Exercise requirements: Write out the stretch of lines below that begins at the line with "## Application for" and ends at the line with "stock is 7%/year, and", including both, exactly as given and nothing more.

(Rendered images with source text)
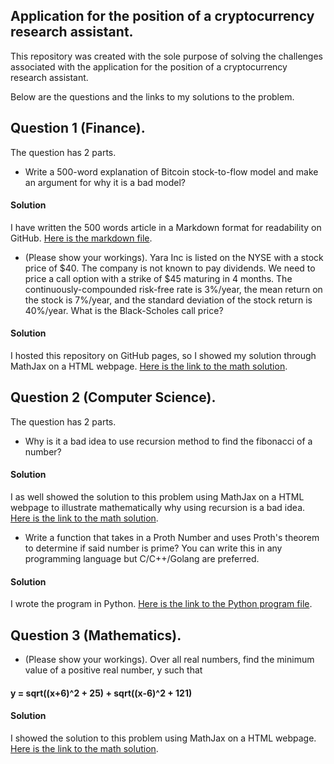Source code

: ## Application for the position of a cryptocurrency research assistant.
This repository was created with the sole purpose of solving the challenges associated with the application for the position of a cryptocurrency research assistant.

Below are the questions and the links to my solutions to the problem.

## Question 1 (Finance).
The question has 2 parts.
- Write a 500-word explanation of Bitcoin stock-to-flow model and make an argument for why it is a bad model?
#### Solution
I have written the 500 words article in a Markdown format for readability on GitHub. [Here is the markdown file][stock_to_flow].

- (Please show your workings). Yara Inc is listed on the NYSE with a stock price of $40. The company is not known to pay dividends. We need to price a call option with a strike of $45 maturing in 4 months. The continuously-compounded risk-free rate is 3%/year, the mean return on the
stock is 7%/year, and the standard deviation of the stock return is 40%/year. What is the Black-Scholes call price?
#### Solution
I hosted this repository on GitHub pages, so I showed my solution through MathJax on a HTML webpage. [Here is the link to the math solution][yara_call_option].

## Question 2 (Computer Science).
The question has 2 parts.
- Why is it a bad idea to use recursion method to find the fibonacci of a number?
#### Solution
I as well showed the solution to this problem using MathJax on a HTML webpage to illustrate mathematically why using recursion is a bad idea. [Here is the link to the math solution][recursive_fibonacci].

- Write a function that takes in a Proth Number and uses Proth's theorem to determine if said number is prime? You can write this in any programming language but C/C++/Golang are preferred.
#### Solution
I wrote the program in Python. [Here is the link to the Python program file][proth_prime].

## Question 3 (Mathematics).
- (Please show your workings). Over all real numbers, find the minimum value of a positive real number, y such that
#### y = sqrt((x+6)^2 + 25) + sqrt((x-6)^2 + 121)
#### Solution
I showed the solution to this problem using MathJax on a HTML webpage. [Here is the link to the math solution][minimum_value].


[stock_to_flow]: https://github.com/Nolwac/challenge_solutions/blob/master/bitcoin_stock_to_flow.md
[yara_call_option]: http://nwafor.org/challenge_solutions/yara_call_option.html
[recursive_fibonacci]: http://nwafor.org/challenge_solutions/recursive_fibonacci.html
[proth_prime]: https://github.com/Nolwac/challenge_solutions/blob/master/proth_prime.py
[minimum_value]: http://nwafor.org/challenge_solutions/minimum_value.html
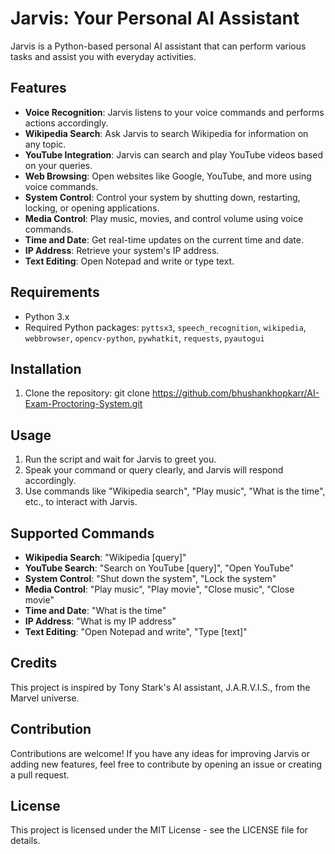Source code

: # Jarvis: Your Personal AI Assistant

Jarvis is a Python-based personal AI assistant that can perform various tasks and assist you with everyday activities.

## Features

- **Voice Recognition**: Jarvis listens to your voice commands and performs actions accordingly.
- **Wikipedia Search**: Ask Jarvis to search Wikipedia for information on any topic.
- **YouTube Integration**: Jarvis can search and play YouTube videos based on your queries.
- **Web Browsing**: Open websites like Google, YouTube, and more using voice commands.
- **System Control**: Control your system by shutting down, restarting, locking, or opening applications.
- **Media Control**: Play music, movies, and control volume using voice commands.
- **Time and Date**: Get real-time updates on the current time and date.
- **IP Address**: Retrieve your system's IP address.
- **Text Editing**: Open Notepad and write or type text.

## Requirements

- Python 3.x
- Required Python packages: `pyttsx3`, `speech_recognition`, `wikipedia`, `webbrowser`, `opencv-python`, `pywhatkit`, `requests`, `pyautogui`

## Installation

1. Clone the repository:
   git clone https://github.com/bhushankhopkarr/AI-Exam-Proctoring-System.git

## Usage

1. Run the script and wait for Jarvis to greet you.
2. Speak your command or query clearly, and Jarvis will respond accordingly.
3. Use commands like "Wikipedia search", "Play music", "What is the time", etc., to interact with Jarvis.

## Supported Commands

- **Wikipedia Search**: "Wikipedia [query]"
- **YouTube Search**: "Search on YouTube [query]", "Open YouTube"
- **System Control**: "Shut down the system", "Lock the system"
- **Media Control**: "Play music", "Play movie", "Close music", "Close movie"
- **Time and Date**: "What is the time"
- **IP Address**: "What is my IP address"
- **Text Editing**: "Open Notepad and write", "Type [text]"

## Credits

This project is inspired by Tony Stark's AI assistant, J.A.R.V.I.S., from the Marvel universe.

## Contribution

Contributions are welcome! If you have any ideas for improving Jarvis or adding new features, feel free to contribute by opening an issue or creating a pull request.

## License

This project is licensed under the MIT License - see the LICENSE file for details.
   
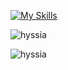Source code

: [![My Skills](https://skillicons.dev/icons?i=js,html,css,svelte,vite,tailwind)](https://skillicons.dev)


<p><img align="center" src="https://github-readme-stats.vercel.app/api/top-langs?username=hyssia&show_icons=true&locale=en&layout=compact" alt="hyssia" /></p>

<p><img align="center" src="https://github-readme-streak-stats.herokuapp.com/?user=hyssia&" alt="hyssia" /></p>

Solved problem:
: ## Application for the position of a cryptocurrency research assistant.
This repository was created with the sole purpose of solving the challenges associated with the application for the position of a cryptocurrency research assistant.

Below are the questions and the links to my solutions to the problem.

## Question 1 (Finance).
The question has 2 parts.
- Write a 500-word explanation of Bitcoin stock-to-flow model and make an argument for why it is a bad model?
#### Solution
I have written the 500 words article in a Markdown format for readability on GitHub. [Here is the markdown file][stock_to_flow].

- (Please show your workings). Yara Inc is listed on the NYSE with a stock price of $40. The company is not known to pay dividends. We need to price a call option with a strike of $45 maturing in 4 months. The continuously-compounded risk-free rate is 3%/year, the mean return on the
stock is 7%/year, and the standard deviation of the stock return is 40%/year. What is the Black-Scholes call price?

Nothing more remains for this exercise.